## PROBLEM STATEMENT
The reply must be the number of lines in the following material that include the word "using", and nothing more.

****

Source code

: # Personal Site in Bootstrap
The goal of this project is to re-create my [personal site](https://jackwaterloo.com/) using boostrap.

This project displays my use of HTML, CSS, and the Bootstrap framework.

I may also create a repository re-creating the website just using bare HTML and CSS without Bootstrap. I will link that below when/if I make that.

****

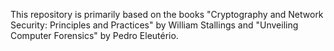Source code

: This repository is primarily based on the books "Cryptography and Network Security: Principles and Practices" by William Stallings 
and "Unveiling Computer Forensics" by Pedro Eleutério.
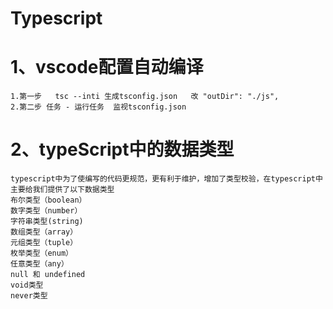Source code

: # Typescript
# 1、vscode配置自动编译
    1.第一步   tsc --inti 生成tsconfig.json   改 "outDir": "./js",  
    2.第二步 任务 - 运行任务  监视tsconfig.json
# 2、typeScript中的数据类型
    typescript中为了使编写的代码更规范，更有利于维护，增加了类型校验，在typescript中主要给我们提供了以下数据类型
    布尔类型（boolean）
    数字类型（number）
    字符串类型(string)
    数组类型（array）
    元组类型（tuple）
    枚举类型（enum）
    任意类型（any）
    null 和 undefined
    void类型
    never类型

****

## WRITTEN SOLUTION
2